Hg(II) binds to C–T mismatches with high affinity

Binding reactions of Hg(II) and Ag(I) to pyrimidine-pyrimidine mismatches in duplex DNA were characterized using fluorescent nucleobase analogs, thermal denaturation and (1)H NMR. Unlike Ag(I), Hg(II) exhibited stoichiometric, site-specific binding of C–T mismatches.

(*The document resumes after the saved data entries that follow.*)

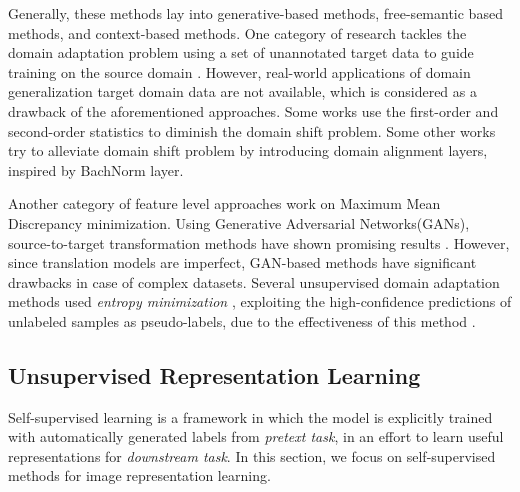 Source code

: \documentclass[10pt,twocolumn,letterpaper]{article}
\begin{document}
Generally, these methods lay into generative-based methods\cite{zhang2016colorful, pathak2016context, zhu2017unpaired}, free-semantic based methods\cite{ren2018cross}, and context-based methods\cite{noroozi2016unsupervised, gidaris2018unsupervised, kim2018learning}.
One category of research tackles the domain adaptation problem using a set of unannotated target data to guide training on the source domain \cite{csurka2017domain}. However, real-world applications of domain generalization target domain data are not available, which is considered as a drawback of the aforementioned approaches. Some works use the first-order\cite{long2015learning, venkateswara2017deep} and second-order statistics\cite{sun2016deep, morerio2017minimal} to diminish the domain shift problem.
Some other works try to alleviate domain shift problem by introducing domain alignment layers\cite{mancini2018boosting, cariucci2017autodial}, inspired by BachNorm layer\cite{ioffe2015batch}.

Another category of feature level approaches work on Maximum Mean Discrepancy minimization\cite{long2015learning, sun2016deep, cariucci2017autodial}. Using Generative Adversarial Networks(GANs), source-to-target transformation methods have shown promising results \cite{zhu2017unpaired, kim2017learning, zhu2017unpaired}. However, since translation models are imperfect, GAN-based methods have significant drawbacks in case of complex datasets.
Several unsupervised domain adaptation methods used \textit{entropy minimization} \cite{grandvalet2005semi}, exploiting the high-confidence predictions of unlabeled samples as pseudo-labels, due to the effectiveness of this method \cite{long2017deep, saito2017asymmetric, russo2018source}.

\subsection{Unsupervised Representation Learning}
Self-supervised learning is a framework in which the model is explicitly trained with automatically generated labels from \textit{pretext task}, in an effort to learn useful representations for \textit{downstream task}. In this section, we focus on self-supervised methods for image representation learning.
\end{document}
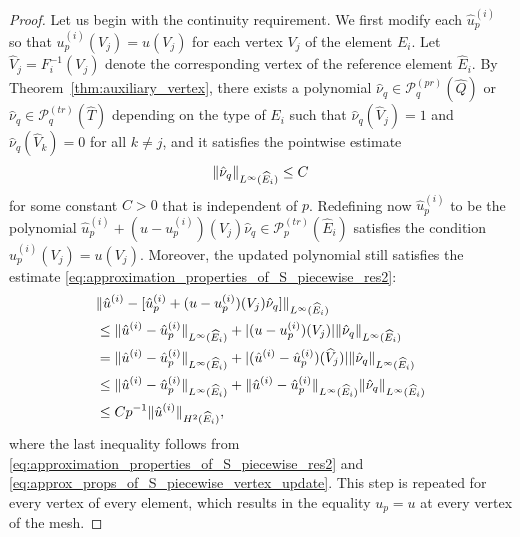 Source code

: \documentclass[english, 12pt, a4paper, sci, utf8, a-2b, online]{aaltothesis}
\theoremstyle{definition}
\theoremstyle{plain}
\DeclarePairedDelimiter\abs{\lvert}{\rvert}
\DeclarePairedDelimiter\norm{\lVert}{\rVert}
\numberwithin{equation}{section}
\begin{document}
\begin{proof}
    Let us begin with the continuity requirement.
    We first modify each $\hat{u}_p^{(i)}$ so that $u_p^{(i)}(V_j) = u(V_j)$
    for each vertex $V_j$ of the element $E_i$. Let $\widehat{V}_j = F_i^{-1}(V_j)$
    denote the corresponding vertex of the reference element $\widehat{E}_i$.
    By Theorem~\ref{thm:auxiliary_vertex}, there exists a polynomial
    $\hat{\nu}_q \in \mathcal{P}_q^{(pr)}(\widehat{Q})$ or
    $\hat{\nu}_q \in \mathcal{P}_q^{(tr)}(\widehat{T})$ depending on the type of $E_i$ such that
    $\hat{\nu}_q(\widehat{V}_j) = 1$ and $\hat{\nu}_q(\widehat{V}_k) = 0$ for all $k \neq j$,
    and it satisfies the pointwise estimate
    \begin{equation}
        \label{eq:approx_props_of_S_piecewise_vertex_update}
        \norm{\hat{\nu}_q}_{L^{\infty}(\widehat{E}_i)} \leq C
    \end{equation}
    for some constant $C > 0$ that is independent of $p$.
    Redefining now $\hat{u}_p^{(i)}$ to be the polynomial
    $\hat{u}_p^{(i)} + (u - u_p^{(i)})(V_j) \hat{\nu}_q \in \mathcal{P}_p^{(tr)}(\widehat{E}_i)$
    satisfies the condition $u_p^{(i)}(V_j) = u(V_j)$.
    Moreover, the updated polynomial still satisfies the estimate
    \eqref{eq:approximation_properties_of_S_piecewise_res2}:
    \begin{align*}
        &\norm{\hat{u}^{(i)} -
        [\hat{u}_p^{(i)} + (u - u_p^{(i)})(V_j) \hat{\nu}_q]}_{L^{\infty}(\widehat{E}_i)} \\
        &\leq \norm{\hat{u}^{(i)} - \hat{u}_p^{(i)}}_{L^{\infty}(\widehat{E}_i)}
            + \abs{(u - u_p^{(i)})(V_j)} \norm{\hat{\nu}_q}_{L^{\infty}(\widehat{E}_i)} \\
        &= \norm{\hat{u}^{(i)} - \hat{u}_p^{(i)}}_{L^{\infty}(\widehat{E}_i)}
            + \abs{(\hat{u}^{(i)} - \hat{u}_p^{(i)})(\widehat{V}_j)}
                \norm{\hat{\nu}_q}_{L^{\infty}(\widehat{E}_i)} \\
        &\leq \norm{\hat{u}^{(i)} - \hat{u}_p^{(i)}}_{L^{\infty}(\widehat{E}_i)}
            + \norm{\hat{u}^{(i)} - \hat{u}_p^{(i)}}_{L^{\infty}(\widehat{E}_i)}
                \norm{\hat{\nu}_q}_{L^{\infty}(\widehat{E}_i)} \\
        &\leq C p^{-1} \norm{\hat{u}^{(i)}}_{H^2(\widehat{E}_i)},
    \end{align*}
    where the last inequality follows from \eqref{eq:approximation_properties_of_S_piecewise_res2}
    and \eqref{eq:approx_props_of_S_piecewise_vertex_update}.
    This step is repeated for every vertex of every element,
    which results in the equality $u_p = u$ at every vertex of the mesh.


\end{proof}
\end{document}
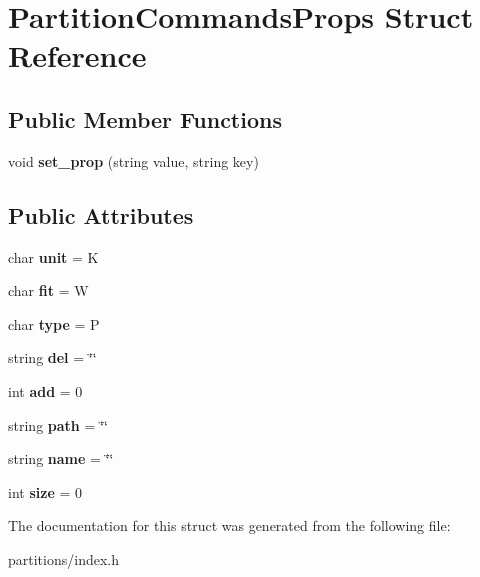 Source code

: \hypertarget{structPartitionCommandsProps}{}\section{Partition\+Commands\+Props Struct Reference}
\label{structPartitionCommandsProps}
\subsection*{Public Member Functions}
\begin{DoxyCompactItemize}
\item 
\mbox{\label{structPartitionCommandsProps_ae651c1a821faf660336734491c000386}} 
void {\bfseries set\+\_\+prop} (string value, string key)
\end{DoxyCompactItemize}
\subsection*{Public Attributes}
\begin{DoxyCompactItemize}
\item 
\mbox{\label{structPartitionCommandsProps_a9103cf7e770c8f891e166cdb3db0f2bd}} 
char {\bfseries unit} = \textquotesingle{}K\textquotesingle{}
\item 
\mbox{\label{structPartitionCommandsProps_a762b7c87fead9c7d8ac12f8cc35c2123}} 
char {\bfseries fit} = \textquotesingle{}W\textquotesingle{}
\item 
\mbox{\label{structPartitionCommandsProps_ae9a0d8e2650497f35e18fbc6690916ee}} 
char {\bfseries type} = \textquotesingle{}P\textquotesingle{}
\item 
\mbox{\label{structPartitionCommandsProps_a1597c9aabc2b060f307593ba3d384ad0}} 
string {\bfseries del} = \char`\"{}\char`\"{}
\item 
\mbox{\label{structPartitionCommandsProps_a9f240134fccb021ffff611a0b95e9fa0}} 
int {\bfseries add} = 0
\item 
\mbox{\label{structPartitionCommandsProps_a7e21544f8b1582caaa9af0b0bd292e41}} 
string {\bfseries path} = \char`\"{}\char`\"{}
\item 
\mbox{\label{structPartitionCommandsProps_a82c59b2331c5eb1b672f2fd13e2e4df0}} 
string {\bfseries name} = \char`\"{}\char`\"{}
\item 
\mbox{\label{structPartitionCommandsProps_a31ec32f260c6473a4eca5aac84cfe078}} 
int {\bfseries size} = 0
\end{DoxyCompactItemize}


The documentation for this struct was generated from the following file\+:\begin{DoxyCompactItemize}
\item 
partitions/index.\+h\end{DoxyCompactItemize}
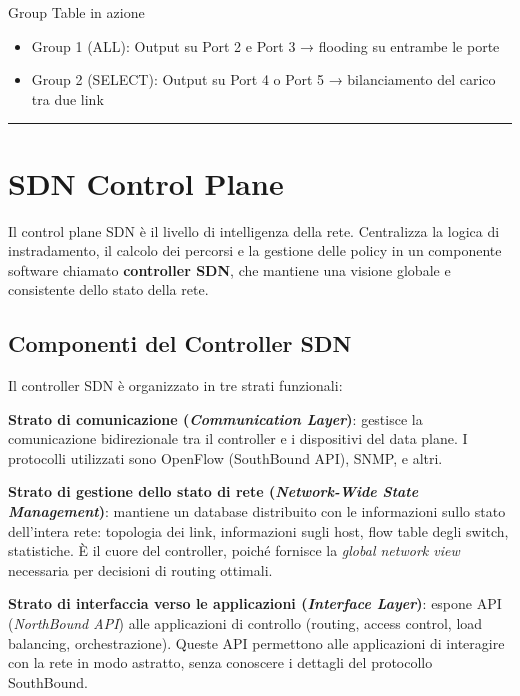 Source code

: \documentclass[
  italian,
  openany]{book}
\providecommand{\tightlist}{%
  \setlength{\itemsep}{0pt}\setlength{\parskip}{0pt}}
\begin{document}
\begin{callouttip}{Group Table in azione}

\begin{itemize}
\tightlist
\item
  Group 1 (ALL): Output su Port 2 e Port 3 → flooding su entrambe le
  porte
\item
  Group 2 (SELECT): Output su Port 4 o Port 5 → bilanciamento del carico
  tra due link
\end{itemize}

\end{callouttip}

\begin{center}\rule{0.5\linewidth}{0.5pt}\end{center}

\section{SDN Control Plane}\label{sdn-control-plane}

Il control plane SDN è il livello di intelligenza della rete.
Centralizza la logica di instradamento, il calcolo dei percorsi e la
gestione delle policy in un componente software chiamato
\textbf{controller SDN}, che mantiene una visione globale e consistente
dello stato della rete.

\subsection{Componenti del Controller
SDN}\label{componenti-del-controller-sdn}

Il controller SDN è organizzato in tre strati funzionali:

\textbf{Strato di comunicazione (\emph{Communication Layer})}: gestisce
la comunicazione bidirezionale tra il controller e i dispositivi del
data plane. I protocolli utilizzati sono OpenFlow (SouthBound API),
SNMP, e altri.

\textbf{Strato di gestione dello stato di rete (\emph{Network-Wide State
Management})}: mantiene un database distribuito con le informazioni
sullo stato dell'intera rete: topologia dei link, informazioni sugli
host, flow table degli switch, statistiche. È il cuore del controller,
poiché fornisce la \emph{global network view} necessaria per decisioni
di routing ottimali.

\textbf{Strato di interfaccia verso le applicazioni (\emph{Interface
Layer})}: espone API (\emph{NorthBound API}) alle applicazioni di
controllo (routing, access control, load balancing, orchestrazione).
Queste API permettono alle applicazioni di interagire con la rete in
modo astratto, senza conoscere i dettagli del protocollo SouthBound.
\end{document}
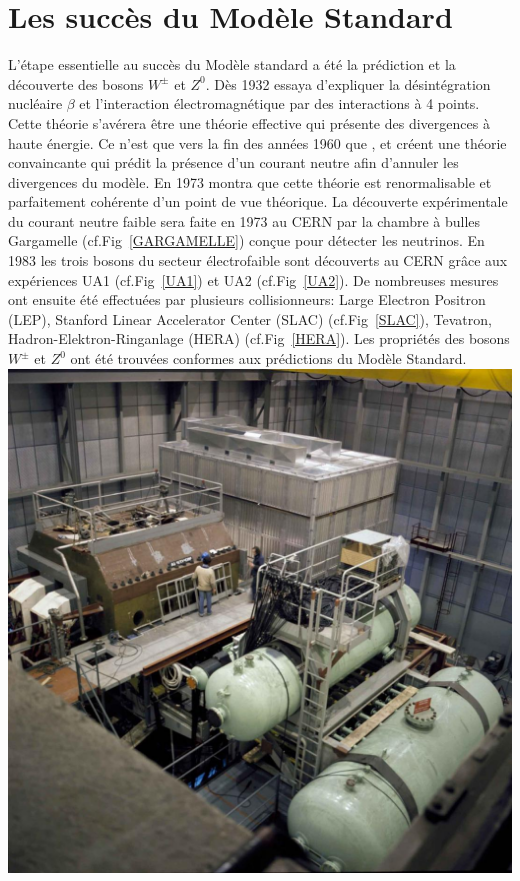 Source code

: \section{Les succès du Modèle Standard}
L'étape essentielle au succès du Modèle standard a été la prédiction et la découverte des bosons $W^{\pm}$ et $Z^{0}$. Dès \num{1932}  essaya d'expliquer la désintégration nucléaire $\beta$ et l'interaction électromagnétique par des interactions à \num{4} points. Cette théorie s'avérera être une théorie effective qui présente des divergences à haute énergie. Ce n'est que vers la fin des années \num{1960} que ,  et  créent une théorie convaincante qui prédit la présence d'un courant neutre afin d'annuler les divergences du modèle. En \num{1973}  montra que cette théorie est renormalisable et parfaitement cohérente d'un point de vue théorique. La découverte expérimentale du courant neutre faible sera faite en \num{1973} au CERN par la chambre à bulles Gargamelle (cf.Fig~\ref{GARGAMELLE}) conçue pour détecter les neutrinos. En \num{1983} les trois bosons du secteur électrofaible sont découverts au CERN grâce aux expériences UA1 (cf.Fig~\ref{UA1}) et UA2 (cf.Fig~\ref{UA2}). De nombreuses mesures ont ensuite été effectuées par plusieurs collisionneurs: Large Electron Positron (LEP), Stanford Linear Accelerator Center (SLAC) (cf.Fig~\ref{SLAC}), Tevatron, Hadron-Elektron-Ringanlage (HERA) (cf.Fig~\ref{HERA}). Les propriétés des bosons $W^{\pm}$ et $Z^{0}$ ont été trouvées conformes aux prédictions du Modèle Standard. 
\marginpar
{
	\centering
	\includegraphics[width=\marginparwidth]{SM/gargamelle.jpg}
	\label{GARGAMELLE}
}
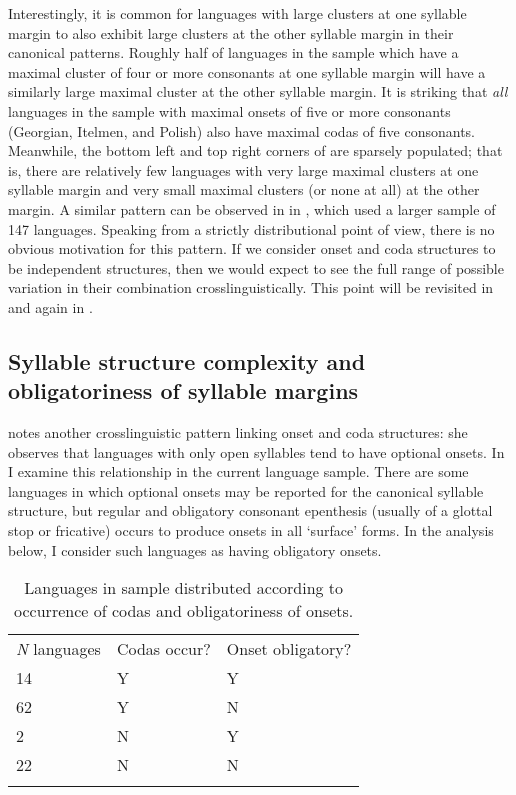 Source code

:   Interestingly, it is common for languages with large clusters at one syllable margin to also exhibit large clusters at the other syllable margin in their canonical patterns. Roughly half of languages in the sample which have a maximal cluster of four or more consonants at one syllable margin will have a similarly large maximal cluster at the other syllable margin. It is striking that \textit{all} languages in the sample with maximal onsets of five or more consonants (Georgian, Itelmen, and Polish) also have maximal codas of five consonants. Meanwhile, the bottom left and top right corners of  are sparsely populated; that is, there are relatively few languages with very large maximal clusters at one syllable margin and very small maximal clusters (or none at all) at the other margin. A similar pattern can be observed in  in , which used a larger sample of 147 languages. Speaking from a strictly distributional point of view, there is no obvious motivation for this pattern. If we consider onset and coda structures to be independent structures, then we would expect to see the full range of possible variation in their combination crosslinguistically. This point will be revisited in  and again in .

\subsection{Syllable structure complexity and obligatoriness of syllable margins}\label{sec:3.3.3}

  \citet[336]{Blevins2006} notes another crosslinguistic pattern linking onset and coda structures: she observes that languages with only open syllables tend to have optional onsets. In  I examine this relationship in the current language sample. There are some languages in which optional onsets may be reported for the canonical syllable structure, but regular and obligatory consonant epenthesis (usually of a glottal stop or fricative) occurs to produce onsets in all ‘surface’ forms. In the analysis below, I consider such languages as having obligatory onsets.

\begin{table}
\begin{tabularx}{\textwidth}{XXX}
\lsptoprule

 \textit{N} languages & Codas occur? & Onset obligatory?\\
 14 & Y & Y\\
 62 & Y & N\\
 2 & N & Y\\
 22 & N & N\\
\lspbottomrule
\end{tabularx}
\caption{\label{tab:3.3}Languages in sample distributed according to occurrence of codas and obligatoriness of onsets.}
\end{table}

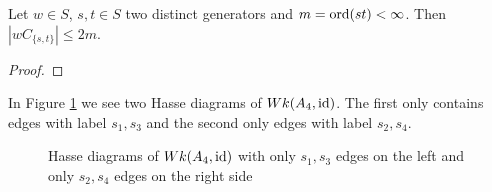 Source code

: \begin{lemm}
	Let $w \in S$, $s,t \in S$ two distinct generators and $m = \operatorname{ord}(st) < \infty$. Then $|wC_{\{s,t\}}| \leq 2m$.

	\begin{proof}
		\todo
	\end{proof}
\end{lemm}

\begin{exam}
	In Figure \ref{fig:a4_s1s3-and-a4_s2s4} we see two Hasse diagrams of $Wk(A_4, \operatorname{id})$. The first only contains edges with label $s_1,s_3$ and the second only edges with label $s_2,s_4$.
	\begin{figure}[ht]
		\centering
		
		\quad \quad \quad
		
		\caption{Hasse diagrams of $Wk(A_4, \operatorname{id})$ with only $s_1,s_3$ edges on the left and only $s_2,s_4$ edges on the right side}
		\label{fig:a4_s1s3-and-a4_s2s4}
	\end{figure}
\end{exam} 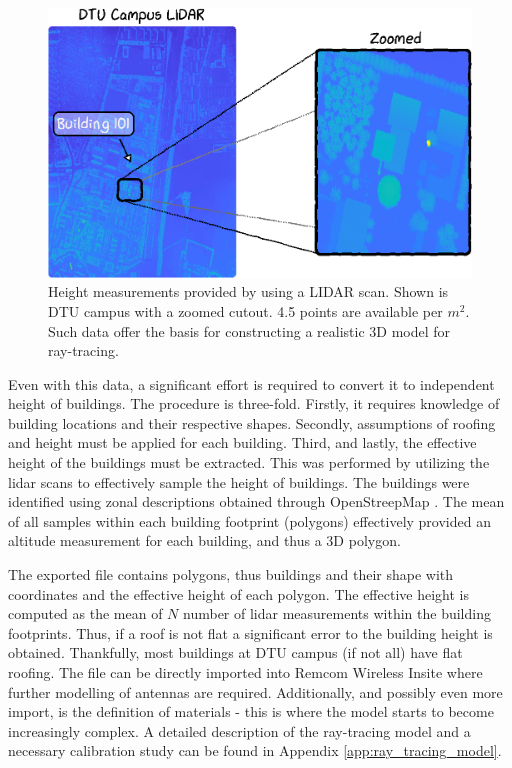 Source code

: \begin{figure}
    \centering
    \includegraphics[width=\textwidth]{chapters/part_pathloss/figures/LIDAR_example.eps}
    \caption{Height measurements provided by \cite{kortforsyningen} using a LIDAR scan. Shown is DTU campus with a zoomed cutout. 4.5 points are available per $m^2$. Such data offer the basis for constructing a realistic 3D model for ray-tracing.}
    \label{fig:lidar_data_example}
\end{figure}

Even with this data, a significant effort is required to convert it to independent height of buildings. The procedure is three-fold. Firstly, it requires knowledge of building locations and their respective shapes. Secondly, assumptions of roofing and height must be applied for each building. Third, and lastly, the effective height of the buildings must be extracted. This was performed by utilizing the \gls{lidar} scans to effectively sample the height of buildings. The buildings were identified using zonal descriptions obtained through OpenStreepMap \cite{OpenstreetMapWiki}. The mean of all samples within each building footprint (polygons) effectively provided an altitude measurement for each building, and thus a 3D polygon.

The exported file contains polygons, thus buildings and their shape with coordinates and the effective height of each polygon. The effective height is computed as the mean of $N$ number of \gls{lidar} measurements within the building footprints. Thus, if a roof is not flat a significant error to the building height is obtained. Thankfully, most buildings at DTU campus (if not all) have flat roofing. The file can be directly imported into Remcom Wireless Insite where further modelling of antennas are required. Additionally, and possibly even more import, is the definition of materials - this is where the model starts to become increasingly complex. A detailed description of the ray-tracing model and a necessary calibration study can be found in Appendix \ref{app:ray_tracing_model}.


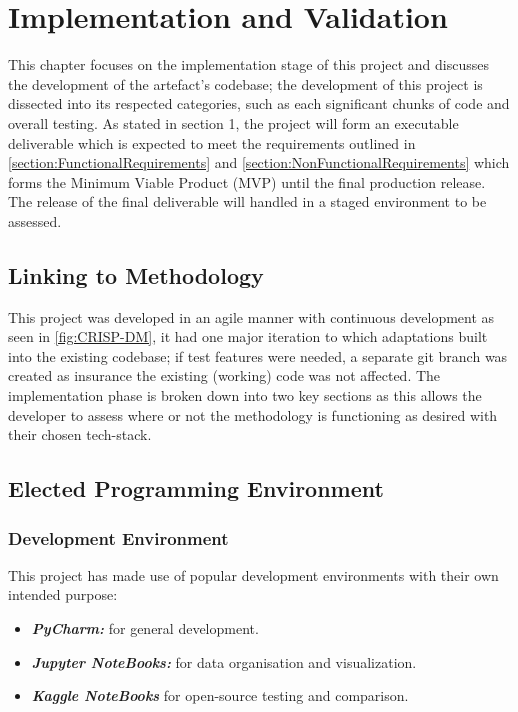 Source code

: \chapter{Implementation and Validation}

This chapter focuses on the implementation stage of this project and discusses the development of the artefact's codebase; the development of this project is dissected into its respected categories, such as each significant chunks of code and overall testing. As stated in section 1, the project will form an executable deliverable which is expected to meet the requirements outlined in \autoref{section:FunctionalRequirements} and \autoref{section:NonFunctionalRequirements} which forms the Minimum Viable Product (MVP) until the final production release. The release of the final deliverable will handled in a staged environment to be assessed.

\section{Linking to Methodology}

This project was developed in an agile manner with continuous development as seen in \autoref{fig:CRISP-DM}, it had one major iteration to which adaptations built into the existing codebase; if test features were needed, a separate git branch was created as insurance the existing (working) code was not affected. The implementation phase is broken down into two key sections as this allows the developer to assess where or not the methodology is functioning as desired with their chosen tech-stack.

\section{Elected Programming Environment}

\subsection{Development Environment}

This project has made use of popular development environments with their own intended purpose:
\begin{itemize}
    \item \textbf{\textit{PyCharm:}} for general development.
    \item \textbf{\textit{Jupyter NoteBooks:}} for data organisation and visualization.
    \item \textbf{\textit{Kaggle NoteBooks}} for open-source testing and comparison.
\end{itemize}

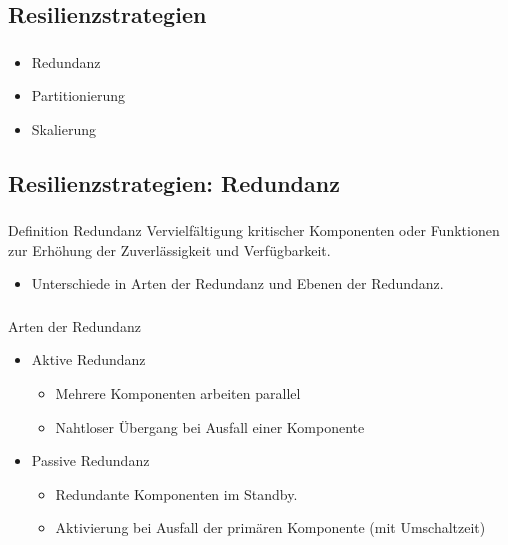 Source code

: \subsection{\textbf{Resilienzstrategien}}
\begin{frame}
    \frametitle{\insertsection}
    \framesubtitle{\insertsubsection}

    \begin{itemize}
        \item Redundanz
        \item Partitionierung
        \item Skalierung
    \end{itemize}
\end{frame}

\subsection{Resilienzstrategien: Redundanz}
\begin{frame}
    \frametitle{\insertsection}
    \framesubtitle{\insertsubsection}

    \begin{block}{Definition Redundanz}
        Vervielfältigung kritischer Komponenten oder Funktionen zur Erhöhung der Zuverlässigkeit und Verfügbarkeit.\\
        \begin{itemize}
            \item Unterschiede in Arten der Redundanz und Ebenen der Redundanz.
        \end{itemize}
    \end{block}
\end{frame}


\begin{frame}
    \frametitle{\insertsection}
    \framesubtitle{\insertsubsection}
    \begin{block}{Arten der Redundanz}
        \begin{itemize}
            \item Aktive Redundanz
                \begin{itemize}
                    \item Mehrere Komponenten arbeiten parallel
                    \item Nahtloser Übergang bei Ausfall einer Komponente
                \end{itemize}
            \item Passive Redundanz
                \begin{itemize}
                    \item Redundante Komponenten im Standby.
                    \item Aktivierung bei Ausfall der primären Komponente (mit Umschaltzeit)
                \end{itemize}
        \end{itemize}
    \end{block}


\end{frame}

The on- and off-rates of Hg(II) binding were approximately 10-fold faster to C–T mismatches (k(on) ≈ 10(5) M(−1) s(−1), k(off) ≈ 10(−3) s(−1)) as compared to T–T mismatches (k(on) ≈ 10(4) M(−1) s(−1), k(off) ≈ 10(−4) s(−1)), resulting in very similar equilibrium binding affinities for both types of ‘all natural’ metallo base pairs (K(d) ≈ 10–150 nM). These results are in contrast to thermal denaturation analyses, where duplexes containing T–T mismatches exhibited much larger increases in thermal stability upon addition of Hg(II) (ΔT(m) = 6–19°C), as compared to those containing C–T mismatches (ΔT(m) = 1–4°C). In addition to revealing the high thermodynamic and kinetic stabilities of C–Hg(II)–T base pairs, our results demonstrate that fluorescent nucleobase analogs enable highly sensitive detection and characterization of metal-mediated base pairs – even in situations where metal binding has little or no impact on the thermal stability of the duplex.